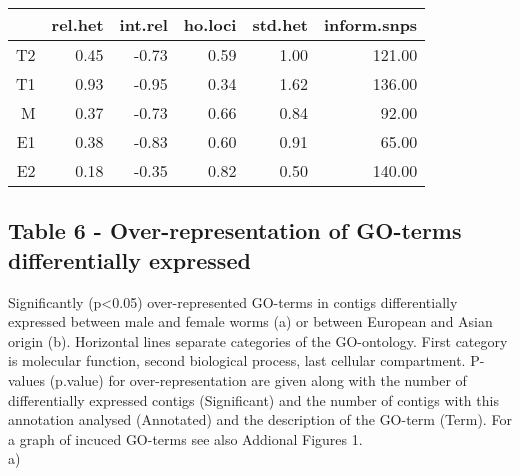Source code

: \documentclass[10pt]{bmc_article}
\newenvironment{bmcformat}{\begin{raggedright}\baselineskip20pt\sloppy\setboolean{publ}{false}}{\end{raggedright}\baselineskip20pt\sloppy}
\begin{document}
\begin{bmcformat}
\begin{table}[ht]
\begin{center}
\begin{tabular}{rrrrrr}
  \hline
 & rel.het & int.rel & ho.loci & std.het & inform.snps \\ 
  \hline
T2 & 0.45 & -0.73 & 0.59 & 1.00 & 121.00 \\ 
  T1 & 0.93 & -0.95 & 0.34 & 1.62 & 136.00 \\ 
  M & 0.37 & -0.73 & 0.66 & 0.84 & 92.00 \\ 
  E1 & 0.38 & -0.83 & 0.60 & 0.91 & 65.00 \\ 
  E2 & 0.18 & -0.35 & 0.82 & 0.50 & 140.00 \\ 
   \hline
\end{tabular}
\end{center}
\end{table}
\subsection*{Table 6 - Over-representation of GO-terms differentially
  expressed}

Significantly (p<0.05) over-represented GO-terms in contigs
differentially expressed between male and female worms (a) or between
European and Asian origin (b). Horizontal lines separate categories of
the GO-ontology. First category is molecular function, second
biological process, last cellular compartment. P-values (p.value) for
over-representation are given along with the number of differentially
expressed contigs (Significant) and the number of contigs with this
annotation analysed (Annotated) and the description of the GO-term
(Term). For a graph of
incuced GO-terms see also Addional Figures 1.\\

a)\\


\end{bmcformat}
\end{document}

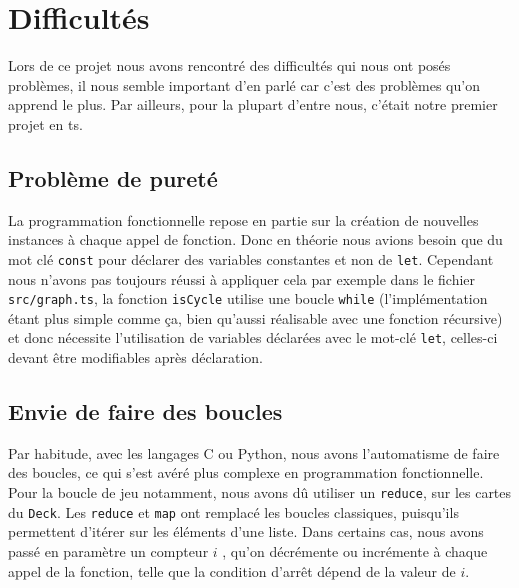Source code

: \section{Difficultés}

Lors de ce projet nous avons rencontré des difficultés qui nous ont posés problèmes, il nous semble important d'en parlé car c'est des problèmes qu'on apprend le plus. Par ailleurs, pour la plupart d'entre nous, c'était notre premier projet en ts.

\subsection{Problème de pureté}

La programmation fonctionnelle repose en partie sur la création de nouvelles instances à chaque appel de fonction. Donc en théorie nous avions besoin que du mot clé \texttt{const} pour déclarer des variables constantes et non de \texttt{let}. Cependant nous n'avons pas toujours réussi à appliquer cela par exemple dans le fichier \texttt{src/graph.ts}, la fonction \texttt{isCycle} utilise une boucle \texttt{while} (l'implémentation étant plus simple comme ça, bien qu'aussi réalisable avec une fonction récursive) et donc nécessite l'utilisation de variables déclarées avec le mot-clé \texttt{let}, celles-ci devant être modifiables après déclaration.

\subsection{Envie de faire des boucles}
Par habitude, avec les langages C ou Python, nous avons l'automatisme de faire des boucles, ce qui s'est avéré plus complexe en programmation fonctionnelle. Pour la boucle de jeu notamment, nous avons dû utiliser un \texttt{reduce}, sur les cartes du \texttt{Deck}. Les \texttt{reduce} et \texttt{map} ont remplacé les boucles classiques, puisqu'ils permettent d'itérer sur les éléments d'une liste. Dans certains cas, nous avons passé en paramètre un compteur $i$ , qu'on décrémente ou incrémente à chaque appel de la fonction, telle que la condition d'arrêt dépend de la valeur de $i$. 


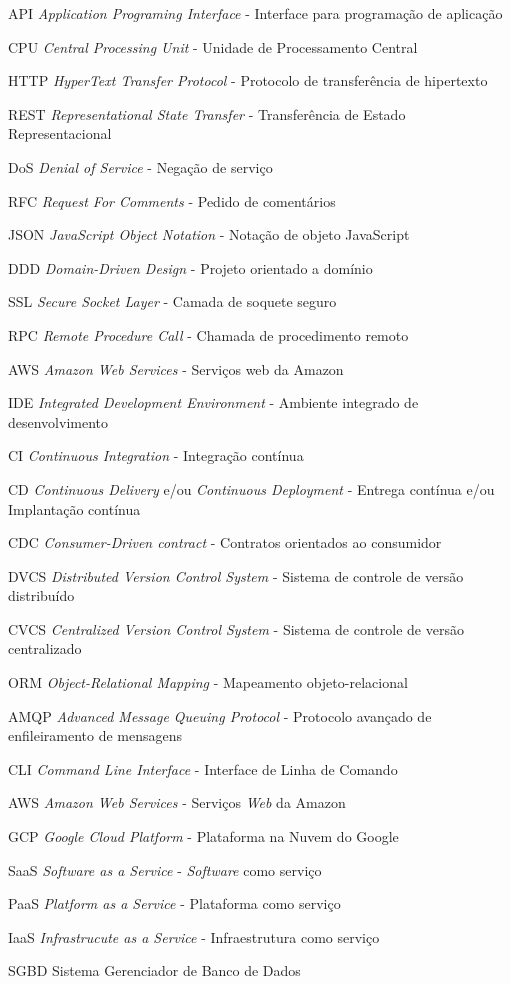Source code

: 
\begin{siglas}
	\item[API]{\emph{Application Programing Interface} - Interface para programação de aplicação}
	\item[CPU]{\emph{Central Processing Unit} - Unidade de Processamento Central}
	\item[HTTP]{\emph{HyperText Transfer Protocol} - Protocolo de transferência de hipertexto}
	\item[REST]{\emph{Representational State Transfer} - Transferência de Estado Representacional}
	\item[DoS]{\emph{Denial of Service} - Negação de serviço}
	\item[RFC]{\emph{Request For Comments} - Pedido de comentários}
	\item[JSON]{\emph{JavaScript Object Notation} - Notação de objeto JavaScript}
	\item[DDD]{\emph{Domain-Driven Design} - Projeto orientado a domínio}
	\item[SSL]{\emph{Secure Socket Layer} - Camada de soquete seguro}
	\item[RPC]{\emph{Remote Procedure Call} - Chamada de procedimento remoto}
	\item[AWS]{\emph{Amazon Web Services} - Serviços web da Amazon}
	\item[IDE]{\emph{Integrated Development Environment} - Ambiente integrado de desenvolvimento}
	\item[CI]{\emph{Continuous Integration} - Integração contínua}
	\item[CD]{\emph{Continuous Delivery} e/ou \emph{Continuous Deployment} - Entrega contínua e/ou Implantação contínua}
	\item[CDC]{\emph{Consumer-Driven contract} - Contratos orientados ao consumidor}
	\item[DVCS]{\emph{Distributed Version Control System} - Sistema de controle de versão distribuído}
	\item[CVCS]{\emph{Centralized Version Control System} - Sistema de controle de versão centralizado}
	\item[ORM]{\emph{Object-Relational Mapping} - Mapeamento objeto-relacional}
	\item[AMQP]{\emph{Advanced Message Queuing Protocol} - Protocolo avançado de enfileiramento de mensagens}
	\item[CLI]{\emph{Command Line Interface} - Interface de Linha de Comando}
	\item[AWS]{\emph{Amazon Web Services} - Serviços \emph{Web} da Amazon}
	\item[GCP]{\emph{Google Cloud Platform} - Plataforma na Nuvem do Google}
	\item[SaaS]{\emph{Software as a Service} - \emph{Software} como serviço}
	\item[PaaS]{\emph{Platform as a Service} - Plataforma como serviço}
	\item[IaaS]{\emph{Infrastrucute as a Service} - Infraestrutura como serviço}
	\item[SGBD]{Sistema Gerenciador de Banco de Dados}
\end{siglas}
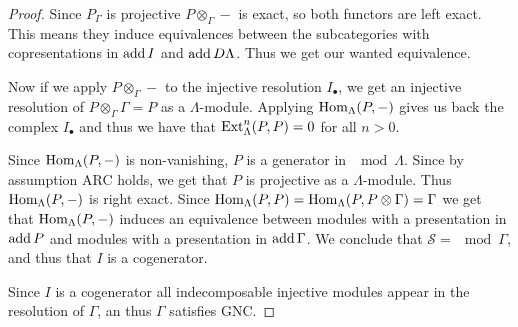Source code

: \begin{theorem}
\begin{proof}
		Since $P_\Gamma$ is projective $P\otimes_\Gamma -$ is exact, so both functors are left exact. This means they induce equivalences between the subcategories with copresentations in $\operatorname{add} I$ and $\operatorname{add} D\Lambda$. Thus we get our wanted equivalence.
		
		Now if we apply $P\otimes_\Gamma -$ to the injective resolution $I_\bullet$, we get an injective resolution of $P\otimes_\Gamma\Gamma = P$ as a $\Lambda$-module. Applying $\operatorname{Hom}_\Lambda(P, -)$ gives us back the complex $I_\bullet$ and thus we have that $\operatorname{Ext}_\Lambda^n(P, P)=0$ for all $n>0$. 
		
		Since $\operatorname{Hom}_\Lambda(P, -)$ is non-vanishing, $P$ is a generator in $\mod\Lambda$. Since by assumption ARC holds, we get that $P$ is projective as a $\Lambda$-module. Thus $\operatorname{Hom}_\Lambda(P, -)$ is right exact. Since $\operatorname{Hom}_\Lambda(P, P) = \operatorname{Hom}_\Lambda(P, P\otimes \Gamma) = \Gamma$ we get that $\operatorname{Hom}_\Lambda(P,-)$ induces an equivalence between modules with a presentation in $\operatorname{add} P$ and modules with a presentation in $\operatorname{add} \Gamma$. We conclude that $\mathcal S = \mod\Gamma$, and thus that $I$ is a cogenerator.
		
		Since $I$ is a cogenerator all indecomposable injective modules appear in the resolution of $\Gamma$, an thus $\Gamma$ satisfies GNC.
	\end{proof}
\end{theorem}
%
%		
%		
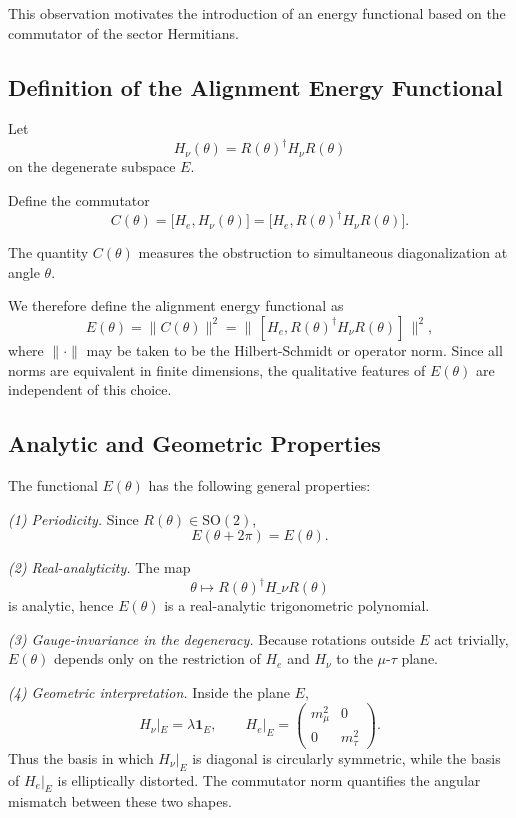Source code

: This observation motivates the introduction of an energy functional based on the commutator of the sector Hermitians.

\subsection{Definition of the Alignment Energy Functional}

Let
\[
H_\nu(\theta)=R(\theta)^\dagger H_\nu R(\theta)
\]
on the degenerate subspace $E$.

Define the commutator
\[
C(\theta)=\big[H_e, H_\nu(\theta)\big]
= \big[H_e, R(\theta)^\dagger H_\nu R(\theta)\big].
\]

The quantity $C(\theta)$ measures the obstruction to simultaneous diagonalization at angle $\theta$.

We therefore define the alignment energy functional as
\begin{equation}
\boxed{
E(\theta) = \lVert C(\theta) \rVert^2
= \big\lVert\, [H_e, R(\theta)^\dagger H_\nu R(\theta)] \,\big\rVert^2,
}
\end{equation}
where $\lVert\cdot\rVert$ may be taken to be the Hilbert-Schmidt or operator norm. Since all norms are equivalent in finite dimensions, the qualitative features of $E(\theta)$ are independent of this choice.

\subsection{Analytic and Geometric Properties}

The functional $E(\theta)$ has the following general properties:

\emph{(1) Periodicity.}
Since $R(\theta)\in\mathrm{SO}(2)$,
\[
E(\theta+2\pi)=E(\theta).
\]

\emph{(2) Real-analyticity.}
The map
\[
\theta \longmapsto R(\theta)^\dagger H\_\nu R(\theta)
\]
is analytic, hence $E(\theta)$ is a real-analytic trigonometric polynomial.

\emph{(3) Gauge-invariance in the degeneracy.}
Because rotations outside $E$ act trivially, $E(\theta)$ depends only on the restriction of $H_e$ and $H_\nu$ to the $\mu$-$\tau$ plane.

\emph{(4) Geometric interpretation.}
Inside the plane $E$,
\[
H_\nu|_E = \lambda \mathbf 1_E,
\qquad
H_e|_E =
\begin{pmatrix}
m_\mu^2 & 0 \\[0.3em]
0 & m_\tau^2
\end{pmatrix}.
\]
Thus the basis in which $H_\nu|_E$ is diagonal is circularly symmetric, while the basis of $H_e|_E$ is elliptically distorted. The commutator norm quantifies the angular mismatch between these two shapes.

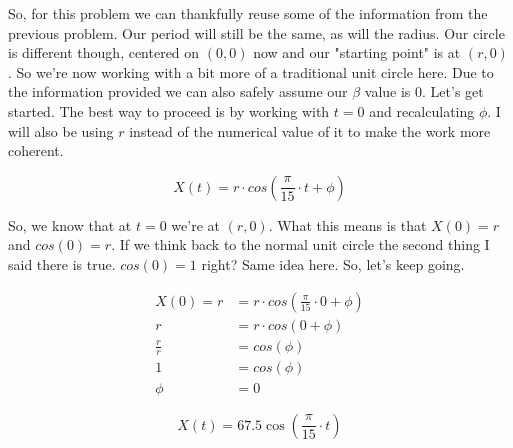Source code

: \documentclass[10pt,letterpaper]{amspset}
\begin{document}
\begin{solution}
    
    So, for this problem we can thankfully reuse some of the information from the previous problem. Our period will still be the same, as will the radius. Our circle is different though, centered on $(0,0)$ now and our "starting point" is at $(r,0)$. So we're now working with a bit more of a traditional unit circle here. Due to the information provided we can also safely assume our $\beta$ value is 0. Let's get started. The best way to proceed is by working with $t = 0$ and recalculating $\phi$. I will also be using $r$ instead of the numerical value of it to make the work more coherent. 
    
    \[X(t) = r \cdot cos \left( \frac{\pi}{15} \cdot t + \phi \right)\]
    
    So, we know that at $t=0$ we're at $(r, 0)$. What this means is that $X(0) = r$ and $cos(0) = r$. If we think back to the normal unit circle the second thing I said there is true. $cos(0) = 1$ right? Same idea here. So, let's keep going.
    
    \begin{align}
    X(0) = r &= r \cdot cos \left( \frac{\pi}{15} \cdot 0 + \phi \right) \\
    r &= r \cdot cos \left(0 + \phi \right) \\
    \frac{r}{r} &= cos(\phi) \\
    1 &= cos(\phi) \\
    \phi &= 0 
    \end{align}
    
    \[\boxed{X(t) = 67.5 \cos \left( \frac{\pi}{15} \cdot t \right)} \]
    

\end{solution}
\end{document}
:::
[To do]:
Output exactly the lines of the material above from the one containing "- Protocolo de" up to and including the one containing "- Notação de".

[Expected answer]:
	\item[HTTP]{\emph{HyperText Transfer Protocol} - Protocolo de transferência de hipertexto}
	\item[REST]{\emph{Representational State Transfer} - Transferência de Estado Representacional}
	\item[DoS]{\emph{Denial of Service} - Negação de serviço}
	\item[RFC]{\emph{Request For Comments} - Pedido de comentários}
	\item[JSON]{\emph{JavaScript Object Notation} - Notação de objeto JavaScript}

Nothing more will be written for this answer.